PEMBROKESHIRE women joining the national campaign fighting against unfair changes to their pensions met in Haverfordwest at the weekend.

Pembrokeshire WASPI was joined by Labour MP for Swansea East and chairman of the Westminster All Party Parliamentary Group for Pension Inequality Carolyn Harris.

Other speakers at the well-attended event included WASPI co-ordinators from across Wales, Jocelyn Morgan, Dilys Jouvenant and Kay Ann Clarke, along with Joyce Watson AM.

Local organiser Jackie Gilderdale said: “The 1995 Conservative Government’s State Pension Act included plans to increase women’s state pension age from 60 to 65 so that it was the same as men’s. WASPI agrees with equalisation, but does not agree with the unfair way the changes were implemented.

“Because of the way the increases were brought in, hundreds of thousands of women born in the 1950s (on or after 6th April 1951) have been hit particularly hard. We are angry that we have been treated unfairly and unequally just because of the day we were born.

“Significant changes to the age we receive our state pension have been imposed upon us with a lack of appropriate notification, with little or no notice and much faster than we were promised – some of us have been hit by more than one increase.”

Also attending the event at the Picton Centre was County Councillor Tom Tudor who recently presented a notice of motion to Cabinet calling on Pembrokeshire County Council to write to the Government in support of the women affected.

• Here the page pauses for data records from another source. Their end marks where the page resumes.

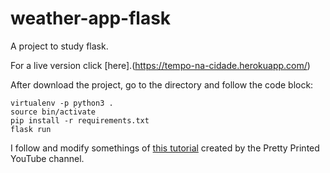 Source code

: # weather-app-flask
A project to study flask.

For a live version click [here].(https://tempo-na-cidade.herokuapp.com/)

After download the project, go to the directory and follow the code block:

    virtualenv -p python3 .
    source bin/activate
    pip install -r requirements.txt
    flask run

I follow and modify somethings of [this tutorial](https://www.youtube.com/watch?v=lWA0GgUN8kg) created by the Pretty Printed YouTube channel.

He told Cabinet that 3,800 women in Preseli Pembrokeshire had been affected by the changes and faced living in financial hardship.

Councillors voted against the proposal saying it was an issue they could have no impact on.

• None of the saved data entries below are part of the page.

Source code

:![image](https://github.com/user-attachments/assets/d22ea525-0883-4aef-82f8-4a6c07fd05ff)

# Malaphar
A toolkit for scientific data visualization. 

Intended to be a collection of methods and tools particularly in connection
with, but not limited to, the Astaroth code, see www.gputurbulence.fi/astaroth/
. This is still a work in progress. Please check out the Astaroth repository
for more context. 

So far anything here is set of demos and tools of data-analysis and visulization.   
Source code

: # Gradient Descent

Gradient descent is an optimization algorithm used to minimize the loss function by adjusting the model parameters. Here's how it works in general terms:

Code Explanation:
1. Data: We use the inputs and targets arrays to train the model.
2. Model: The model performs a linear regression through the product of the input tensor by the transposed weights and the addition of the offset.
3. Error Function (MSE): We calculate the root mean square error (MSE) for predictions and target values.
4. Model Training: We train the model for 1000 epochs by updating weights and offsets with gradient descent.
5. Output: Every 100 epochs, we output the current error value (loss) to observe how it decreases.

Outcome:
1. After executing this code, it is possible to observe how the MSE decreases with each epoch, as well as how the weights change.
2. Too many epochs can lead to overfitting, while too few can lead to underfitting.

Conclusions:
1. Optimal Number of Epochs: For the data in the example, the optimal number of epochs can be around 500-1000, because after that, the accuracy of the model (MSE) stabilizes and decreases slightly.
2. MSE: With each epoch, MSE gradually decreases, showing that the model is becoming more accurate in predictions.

Cllr Tudor said: “I was disappointed that the Cabinet on Pembrokeshire County Council rejected my NOM, but was very pleased with those on the cabinet who did support it. I was also pleased that Cabinet member Cllr David Lloyd who abstained on voting did in fact come to meet the representatives of the women from Pembrokeshire who have been affected and I am hopefully Cllr Lloyd will go back to cabinet so that they can rethink their position and support this cause before Carolyn Harris MP’s Bill is read on this for the second time in the House of Commons on the 27th April 2018.

“As I said this isn’t a party political issue. It’s a fairness and justice issue. Supporting this motion will not commit Pembrokeshire County Council to any financial or legal liability. It would simply require them to write to the Government, as they have done so in the past on many other issues.”